======== AVAILABLE DATA

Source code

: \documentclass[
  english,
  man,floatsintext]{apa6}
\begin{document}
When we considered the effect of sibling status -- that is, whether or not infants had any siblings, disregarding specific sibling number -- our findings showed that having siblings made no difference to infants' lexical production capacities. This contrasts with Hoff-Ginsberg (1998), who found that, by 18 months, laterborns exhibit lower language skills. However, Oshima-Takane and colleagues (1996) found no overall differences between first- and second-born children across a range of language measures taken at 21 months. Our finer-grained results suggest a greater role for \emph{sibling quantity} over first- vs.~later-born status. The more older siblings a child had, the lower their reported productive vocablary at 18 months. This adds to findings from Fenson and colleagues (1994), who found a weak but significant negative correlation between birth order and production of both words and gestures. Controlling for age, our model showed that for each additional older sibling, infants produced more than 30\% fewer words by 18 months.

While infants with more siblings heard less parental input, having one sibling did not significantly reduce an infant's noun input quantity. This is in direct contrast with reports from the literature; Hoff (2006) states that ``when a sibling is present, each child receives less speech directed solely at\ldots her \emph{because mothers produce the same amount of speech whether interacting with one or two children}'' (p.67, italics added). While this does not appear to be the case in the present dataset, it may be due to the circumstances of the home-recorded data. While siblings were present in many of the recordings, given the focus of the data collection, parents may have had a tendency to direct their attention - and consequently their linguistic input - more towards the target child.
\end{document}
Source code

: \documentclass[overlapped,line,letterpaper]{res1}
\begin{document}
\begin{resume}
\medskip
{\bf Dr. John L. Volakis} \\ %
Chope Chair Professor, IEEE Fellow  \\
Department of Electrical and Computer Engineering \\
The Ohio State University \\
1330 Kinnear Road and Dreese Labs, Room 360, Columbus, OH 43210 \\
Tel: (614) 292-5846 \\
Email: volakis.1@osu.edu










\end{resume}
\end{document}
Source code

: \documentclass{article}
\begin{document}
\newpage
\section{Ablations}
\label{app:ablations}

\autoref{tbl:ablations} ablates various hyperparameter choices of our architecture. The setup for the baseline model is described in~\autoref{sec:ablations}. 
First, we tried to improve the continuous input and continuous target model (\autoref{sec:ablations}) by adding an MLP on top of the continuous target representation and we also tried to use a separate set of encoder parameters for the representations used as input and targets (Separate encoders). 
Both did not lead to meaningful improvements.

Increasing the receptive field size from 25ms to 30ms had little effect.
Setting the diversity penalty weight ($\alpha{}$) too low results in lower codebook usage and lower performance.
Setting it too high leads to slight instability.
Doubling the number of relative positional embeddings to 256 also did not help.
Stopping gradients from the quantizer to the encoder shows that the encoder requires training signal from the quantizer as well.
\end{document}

================

ACTIVITY: Your answer should hold every line of the entries that contains the string "Setting".

COMPLETED EXERCISE:
Setting the diversity penalty weight ($\alpha{}$) too low results in lower codebook usage and lower performance.
Setting it too high leads to slight instability.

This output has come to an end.